## Problem description
In the data that follows, how many lines contain the word "will"? Give only that number.

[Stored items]
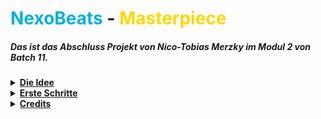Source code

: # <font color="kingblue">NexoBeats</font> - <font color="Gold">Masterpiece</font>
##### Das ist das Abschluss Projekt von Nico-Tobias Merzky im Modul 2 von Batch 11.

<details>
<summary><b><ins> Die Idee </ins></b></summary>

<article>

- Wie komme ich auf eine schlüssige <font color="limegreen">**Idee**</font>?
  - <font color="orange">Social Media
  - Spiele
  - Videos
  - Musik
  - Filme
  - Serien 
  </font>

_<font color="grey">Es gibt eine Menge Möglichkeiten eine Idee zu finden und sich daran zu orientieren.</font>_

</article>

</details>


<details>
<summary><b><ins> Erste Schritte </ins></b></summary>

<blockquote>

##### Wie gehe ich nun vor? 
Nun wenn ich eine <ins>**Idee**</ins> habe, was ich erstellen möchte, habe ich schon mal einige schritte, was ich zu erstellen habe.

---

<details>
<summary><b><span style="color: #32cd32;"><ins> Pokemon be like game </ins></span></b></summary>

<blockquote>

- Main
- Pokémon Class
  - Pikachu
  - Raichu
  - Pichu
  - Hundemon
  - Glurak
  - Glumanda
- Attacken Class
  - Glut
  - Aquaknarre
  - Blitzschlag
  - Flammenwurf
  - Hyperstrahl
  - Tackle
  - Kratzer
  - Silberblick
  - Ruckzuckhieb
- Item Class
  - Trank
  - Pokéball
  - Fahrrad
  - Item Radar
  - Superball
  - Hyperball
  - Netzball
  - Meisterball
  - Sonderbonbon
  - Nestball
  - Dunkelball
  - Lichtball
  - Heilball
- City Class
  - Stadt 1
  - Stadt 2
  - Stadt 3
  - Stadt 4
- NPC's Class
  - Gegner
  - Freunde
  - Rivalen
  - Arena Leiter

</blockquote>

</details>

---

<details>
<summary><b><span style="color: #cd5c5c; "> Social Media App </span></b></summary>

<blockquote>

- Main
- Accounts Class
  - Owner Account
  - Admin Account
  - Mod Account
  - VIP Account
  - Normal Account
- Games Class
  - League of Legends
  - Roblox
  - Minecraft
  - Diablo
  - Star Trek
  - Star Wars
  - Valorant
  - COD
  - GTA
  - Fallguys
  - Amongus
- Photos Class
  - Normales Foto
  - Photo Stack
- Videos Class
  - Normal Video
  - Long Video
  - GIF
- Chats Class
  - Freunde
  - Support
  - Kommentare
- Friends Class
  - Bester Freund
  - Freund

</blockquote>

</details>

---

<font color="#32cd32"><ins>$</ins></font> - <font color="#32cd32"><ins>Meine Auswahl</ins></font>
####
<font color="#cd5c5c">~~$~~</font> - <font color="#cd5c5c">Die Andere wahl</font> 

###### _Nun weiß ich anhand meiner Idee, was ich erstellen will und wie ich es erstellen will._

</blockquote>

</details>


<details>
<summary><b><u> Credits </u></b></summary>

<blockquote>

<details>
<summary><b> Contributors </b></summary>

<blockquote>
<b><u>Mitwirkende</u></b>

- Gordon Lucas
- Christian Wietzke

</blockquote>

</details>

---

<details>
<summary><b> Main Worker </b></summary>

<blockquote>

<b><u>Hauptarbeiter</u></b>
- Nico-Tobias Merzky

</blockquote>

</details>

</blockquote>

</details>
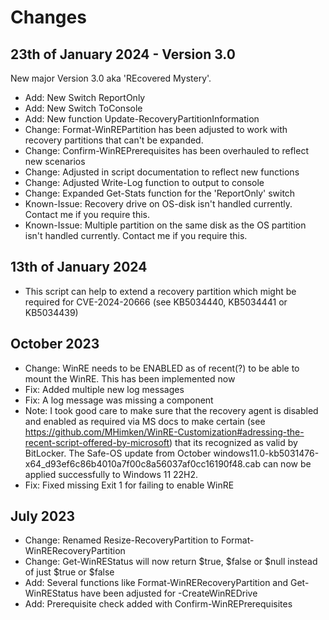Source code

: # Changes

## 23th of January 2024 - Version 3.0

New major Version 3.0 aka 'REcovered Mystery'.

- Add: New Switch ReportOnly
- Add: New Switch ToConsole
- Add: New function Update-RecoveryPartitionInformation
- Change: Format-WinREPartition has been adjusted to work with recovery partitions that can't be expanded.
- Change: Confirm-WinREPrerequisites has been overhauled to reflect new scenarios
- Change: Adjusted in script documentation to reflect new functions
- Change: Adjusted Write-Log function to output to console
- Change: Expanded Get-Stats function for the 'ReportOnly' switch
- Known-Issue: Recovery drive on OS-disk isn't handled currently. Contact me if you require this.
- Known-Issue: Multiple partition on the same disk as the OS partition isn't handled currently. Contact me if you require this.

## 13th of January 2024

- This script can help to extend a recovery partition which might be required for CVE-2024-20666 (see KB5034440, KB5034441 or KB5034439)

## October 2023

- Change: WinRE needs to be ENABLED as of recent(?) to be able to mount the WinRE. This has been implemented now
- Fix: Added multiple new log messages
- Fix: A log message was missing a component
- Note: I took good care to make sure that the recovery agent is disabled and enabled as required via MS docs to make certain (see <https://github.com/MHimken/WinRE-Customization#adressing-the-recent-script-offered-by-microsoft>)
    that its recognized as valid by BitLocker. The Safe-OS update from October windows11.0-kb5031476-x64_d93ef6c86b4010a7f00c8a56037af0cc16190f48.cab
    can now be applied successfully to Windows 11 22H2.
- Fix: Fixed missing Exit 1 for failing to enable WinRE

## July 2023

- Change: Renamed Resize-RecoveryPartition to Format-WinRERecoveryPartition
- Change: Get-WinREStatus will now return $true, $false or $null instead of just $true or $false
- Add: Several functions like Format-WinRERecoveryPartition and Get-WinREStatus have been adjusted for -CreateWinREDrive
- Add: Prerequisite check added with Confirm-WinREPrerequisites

## Your solution
2